Volker Kutscher (/de/; born 26 December 1962) is a German novelist, best known for his Berlin-based Gereon Rath crime series, which serves as the basis for the Sky thriller series Babylon Berlin.

== Biography ==
Kutscher was born on December 26, 1962, in Lindlar, North Rhine-Westphalia outside of Cologne, Germany. At university, Kutscher studied German, philosophy and history, and later worked as a newspaper editor prior to beginning his career as a novelist.

In 1996, Kutscher published his first crime novel Bullenmord, set in his native region Bergisches Land. He followed this with two other standalone books, published in 1998 and 2003, respectively.

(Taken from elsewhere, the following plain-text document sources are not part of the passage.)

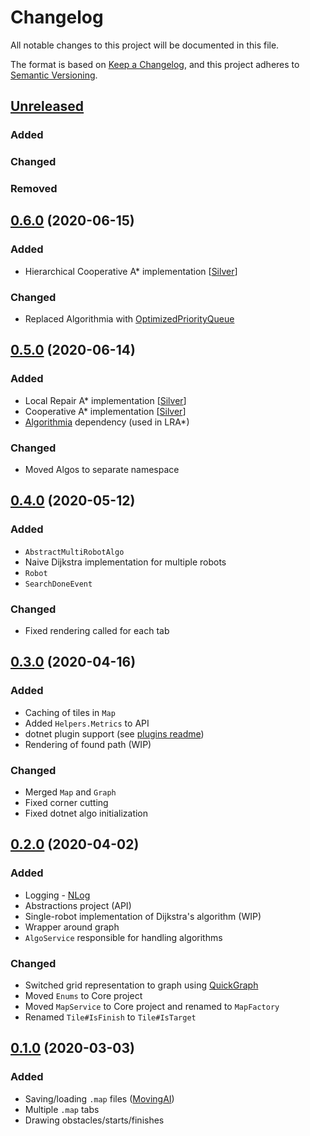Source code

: ﻿# Changelog
All notable changes to this project will be documented in this file.

The format is based on [Keep a Changelog](https://keepachangelog.com/en/1.0.0/),
and this project adheres to [Semantic Versioning](https://semver.org/spec/v2.0.0.html).

## [Unreleased]
### Added
### Changed
### Removed

## [0.6.0] (2020-06-15)
### Added
- Hierarchical Cooperative A* implementation [[Silver](https://www.davidsilver.uk/wp-content/uploads/2020/01/coop-path-AIIDE.pdf)]
### Changed
- Replaced Algorithmia with [OptimizedPriorityQueue](https://github.com/BlueRaja/High-Speed-Priority-Queue-for-C-Sharp)

## [0.5.0] (2020-06-14)
### Added
- Local Repair A* implementation [[Silver](https://www.davidsilver.uk/wp-content/uploads/2020/01/coop-path-AIIDE.pdf)]
- Cooperative A* implementation [[Silver](https://www.davidsilver.uk/wp-content/uploads/2020/01/coop-path-AIIDE.pdf)]
- [Algorithmia](https://github.com/SolutionsDesign/Algorithmia) dependency (used in LRA*)
### Changed
- Moved Algos to separate namespace

## [0.4.0] (2020-05-12)
### Added
- `AbstractMultiRobotAlgo`
- Naive Dijkstra implementation for multiple robots
- `Robot`
- `SearchDoneEvent`

### Changed
- Fixed rendering called for each tab

## [0.3.0] (2020-04-16)
### Added
- Caching of tiles in `Map`
- Added `Helpers.Metrics` to API
- dotnet plugin support (see [plugins readme](MultiRobotSimulator.WPF/plugins/README.md))
- Rendering of found path (WIP)

### Changed
- Merged `Map` and `Graph`
- Fixed corner cutting
- Fixed dotnet algo initialization

## [0.2.0] (2020-04-02)
### Added
- Logging - [NLog](https://nlog-project.org/)
- Abstractions project (API)
- Single-robot implementation of Dijkstra's algorithm (WIP)
- Wrapper around graph
- `AlgoService` responsible for handling algorithms

### Changed
- Switched grid representation to graph using [QuickGraph](https://yaccconstructor.github.io/QuickGraph/)
- Moved `Enums` to Core project
- Moved `MapService` to Core project and renamed to `MapFactory`
- Renamed `Tile#IsFinish` to `Tile#IsTarget`

## [0.1.0] (2020-03-03)
### Added
- Saving/loading `.map` files ([MovingAI](https://www.movingai.com/benchmarks/formats.html))
- Multiple `.map` tabs
- Drawing obstacles/starts/finishes


[Unreleased]: https://github.com/seky16/MultiRobotSimulator/compare/v0.6.0...HEAD
[0.6.0]: https://github.com/seky16/MultiRobotSimulator/compare/v0.5.0...v0.6.0
[0.5.0]: https://github.com/seky16/MultiRobotSimulator/compare/v0.4.0...v0.5.0
[0.4.0]: https://github.com/seky16/MultiRobotSimulator/compare/v0.3.0...v0.4.0
[0.3.0]: https://github.com/seky16/MultiRobotSimulator/compare/v0.2.0...v0.3.0
[0.2.0]: https://github.com/seky16/MultiRobotSimulator/compare/v0.1.0...v0.2.0
[0.1.0]: https://github.com/seky16/MultiRobotSimulator/compare/v0.1.0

Kutscher works as a full-time author and lives in Cologne.

=== Gereon Rath series ===
Inspired by his historical knowledge as well as The Sopranos, the 2002 gangster film Road to Perdition (set in 1931), and Fritz Lang's 1931 Berlin-based film M, Kutscher began working on the Gereon Rath series in the early 2000s. Set in the Weimar Republic, the series are meticulously researched and confront fictional as well as non-fictional characters. Of note, Kutscher's works are the first German crime novels set in the "golden" 1920s. The series was an instant hit in Germany and was awarded the Berlin Krimi-Fuchs Crime Writers Prize in 2011 and has sold over one million copies worldwide.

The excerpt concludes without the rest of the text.